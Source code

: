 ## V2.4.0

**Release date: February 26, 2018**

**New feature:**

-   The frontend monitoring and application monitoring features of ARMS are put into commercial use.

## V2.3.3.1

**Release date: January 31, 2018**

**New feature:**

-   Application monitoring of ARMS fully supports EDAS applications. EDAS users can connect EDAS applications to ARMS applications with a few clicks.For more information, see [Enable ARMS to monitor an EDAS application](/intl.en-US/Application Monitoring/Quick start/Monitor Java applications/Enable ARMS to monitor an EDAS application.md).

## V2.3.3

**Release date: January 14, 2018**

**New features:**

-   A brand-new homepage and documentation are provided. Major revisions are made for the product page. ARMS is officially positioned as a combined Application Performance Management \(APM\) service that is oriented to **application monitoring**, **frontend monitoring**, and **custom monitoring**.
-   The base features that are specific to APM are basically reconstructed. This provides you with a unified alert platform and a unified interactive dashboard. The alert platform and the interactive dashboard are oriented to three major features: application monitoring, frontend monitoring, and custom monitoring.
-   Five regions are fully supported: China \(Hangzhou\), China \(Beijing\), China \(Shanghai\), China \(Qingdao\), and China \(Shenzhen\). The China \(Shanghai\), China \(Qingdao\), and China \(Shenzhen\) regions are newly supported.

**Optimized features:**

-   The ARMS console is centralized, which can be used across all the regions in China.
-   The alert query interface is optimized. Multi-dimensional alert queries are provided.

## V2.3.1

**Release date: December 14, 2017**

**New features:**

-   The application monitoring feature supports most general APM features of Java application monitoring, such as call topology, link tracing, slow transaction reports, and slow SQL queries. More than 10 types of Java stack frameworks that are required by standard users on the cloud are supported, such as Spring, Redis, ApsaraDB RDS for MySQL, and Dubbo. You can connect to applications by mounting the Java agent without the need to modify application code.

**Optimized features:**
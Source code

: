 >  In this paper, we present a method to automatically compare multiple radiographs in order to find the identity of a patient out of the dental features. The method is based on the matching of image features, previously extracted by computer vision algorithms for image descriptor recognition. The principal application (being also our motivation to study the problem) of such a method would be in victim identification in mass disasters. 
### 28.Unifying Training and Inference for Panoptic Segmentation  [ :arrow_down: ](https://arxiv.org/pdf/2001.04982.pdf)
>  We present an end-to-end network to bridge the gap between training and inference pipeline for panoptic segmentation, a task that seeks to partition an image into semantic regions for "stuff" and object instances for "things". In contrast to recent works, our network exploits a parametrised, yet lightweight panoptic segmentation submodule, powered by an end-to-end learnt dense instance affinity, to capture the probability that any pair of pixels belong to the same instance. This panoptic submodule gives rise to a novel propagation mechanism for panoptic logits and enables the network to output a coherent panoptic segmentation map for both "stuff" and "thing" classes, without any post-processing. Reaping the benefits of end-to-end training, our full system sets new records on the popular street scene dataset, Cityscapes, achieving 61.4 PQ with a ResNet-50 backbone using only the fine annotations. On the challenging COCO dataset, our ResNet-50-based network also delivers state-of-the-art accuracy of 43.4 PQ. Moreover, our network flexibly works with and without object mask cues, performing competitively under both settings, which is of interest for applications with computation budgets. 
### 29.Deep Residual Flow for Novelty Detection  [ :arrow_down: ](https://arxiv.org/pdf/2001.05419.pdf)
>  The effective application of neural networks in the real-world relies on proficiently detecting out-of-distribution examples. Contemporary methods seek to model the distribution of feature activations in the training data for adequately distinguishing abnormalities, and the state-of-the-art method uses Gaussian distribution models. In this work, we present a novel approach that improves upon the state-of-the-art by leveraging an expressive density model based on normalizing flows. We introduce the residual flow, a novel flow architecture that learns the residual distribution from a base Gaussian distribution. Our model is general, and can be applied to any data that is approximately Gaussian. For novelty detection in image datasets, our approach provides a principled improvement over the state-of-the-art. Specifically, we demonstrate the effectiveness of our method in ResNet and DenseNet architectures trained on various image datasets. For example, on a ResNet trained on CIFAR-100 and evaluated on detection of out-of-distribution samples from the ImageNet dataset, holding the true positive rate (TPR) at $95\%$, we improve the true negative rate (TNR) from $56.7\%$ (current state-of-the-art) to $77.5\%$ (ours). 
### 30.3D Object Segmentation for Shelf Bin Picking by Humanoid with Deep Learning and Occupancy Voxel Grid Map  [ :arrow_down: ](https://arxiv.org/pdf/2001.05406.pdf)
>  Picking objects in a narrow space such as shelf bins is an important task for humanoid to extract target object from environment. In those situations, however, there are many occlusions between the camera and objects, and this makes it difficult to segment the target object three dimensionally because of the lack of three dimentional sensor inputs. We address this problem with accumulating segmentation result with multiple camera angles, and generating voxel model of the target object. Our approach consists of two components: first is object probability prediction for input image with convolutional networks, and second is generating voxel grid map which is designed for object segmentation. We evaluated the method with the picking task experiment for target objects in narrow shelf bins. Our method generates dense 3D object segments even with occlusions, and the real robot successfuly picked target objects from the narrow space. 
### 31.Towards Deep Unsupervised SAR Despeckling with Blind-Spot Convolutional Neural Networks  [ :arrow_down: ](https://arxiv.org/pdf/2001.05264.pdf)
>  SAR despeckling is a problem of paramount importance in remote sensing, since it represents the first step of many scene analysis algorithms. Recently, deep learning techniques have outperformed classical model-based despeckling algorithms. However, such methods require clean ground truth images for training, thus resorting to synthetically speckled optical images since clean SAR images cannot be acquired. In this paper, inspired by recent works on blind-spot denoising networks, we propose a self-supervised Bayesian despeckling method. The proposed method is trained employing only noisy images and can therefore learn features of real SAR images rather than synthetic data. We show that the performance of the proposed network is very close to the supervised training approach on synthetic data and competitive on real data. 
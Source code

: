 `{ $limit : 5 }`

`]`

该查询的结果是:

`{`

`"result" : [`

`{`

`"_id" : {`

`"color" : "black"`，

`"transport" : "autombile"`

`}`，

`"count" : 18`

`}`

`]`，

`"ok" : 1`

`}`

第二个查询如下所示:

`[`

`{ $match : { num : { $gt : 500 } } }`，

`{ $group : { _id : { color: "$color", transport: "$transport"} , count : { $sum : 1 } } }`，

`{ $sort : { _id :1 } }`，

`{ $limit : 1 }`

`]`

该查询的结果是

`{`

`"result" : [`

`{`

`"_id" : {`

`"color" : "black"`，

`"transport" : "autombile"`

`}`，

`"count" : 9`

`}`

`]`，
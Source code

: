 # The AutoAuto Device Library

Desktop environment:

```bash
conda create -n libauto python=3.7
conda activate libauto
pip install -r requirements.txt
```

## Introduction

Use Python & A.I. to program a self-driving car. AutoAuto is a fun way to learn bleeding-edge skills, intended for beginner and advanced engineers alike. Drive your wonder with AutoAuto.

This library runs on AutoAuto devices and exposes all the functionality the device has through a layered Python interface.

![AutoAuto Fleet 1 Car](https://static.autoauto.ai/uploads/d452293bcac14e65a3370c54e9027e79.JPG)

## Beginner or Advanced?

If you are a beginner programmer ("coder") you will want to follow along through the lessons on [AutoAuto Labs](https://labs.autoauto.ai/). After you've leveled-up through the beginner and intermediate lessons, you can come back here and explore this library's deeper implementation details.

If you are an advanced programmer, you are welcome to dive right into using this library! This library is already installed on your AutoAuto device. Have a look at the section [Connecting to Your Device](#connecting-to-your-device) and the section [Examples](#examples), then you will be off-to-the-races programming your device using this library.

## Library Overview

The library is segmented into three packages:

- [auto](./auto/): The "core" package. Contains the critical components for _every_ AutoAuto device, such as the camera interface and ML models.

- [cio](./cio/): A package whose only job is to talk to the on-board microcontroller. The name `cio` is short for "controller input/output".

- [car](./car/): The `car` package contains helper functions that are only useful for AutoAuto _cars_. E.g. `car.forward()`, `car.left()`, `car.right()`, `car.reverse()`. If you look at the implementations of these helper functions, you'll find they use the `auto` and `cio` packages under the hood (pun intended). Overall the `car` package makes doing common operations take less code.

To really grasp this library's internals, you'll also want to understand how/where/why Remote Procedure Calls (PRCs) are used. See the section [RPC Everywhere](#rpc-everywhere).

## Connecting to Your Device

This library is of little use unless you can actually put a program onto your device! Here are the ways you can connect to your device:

__________________________________________________

Sift the data above for lines with "through", then copy each one.

▸ **Your solution**:
This library runs on AutoAuto devices and exposes all the functionality the device has through a layered Python interface.
If you are a beginner programmer ("coder") you will want to follow along through the lessons on [AutoAuto Labs](https://labs.autoauto.ai/). After you've leveled-up through the beginner and intermediate lessons, you can come back here and explore this library's deeper implementation details.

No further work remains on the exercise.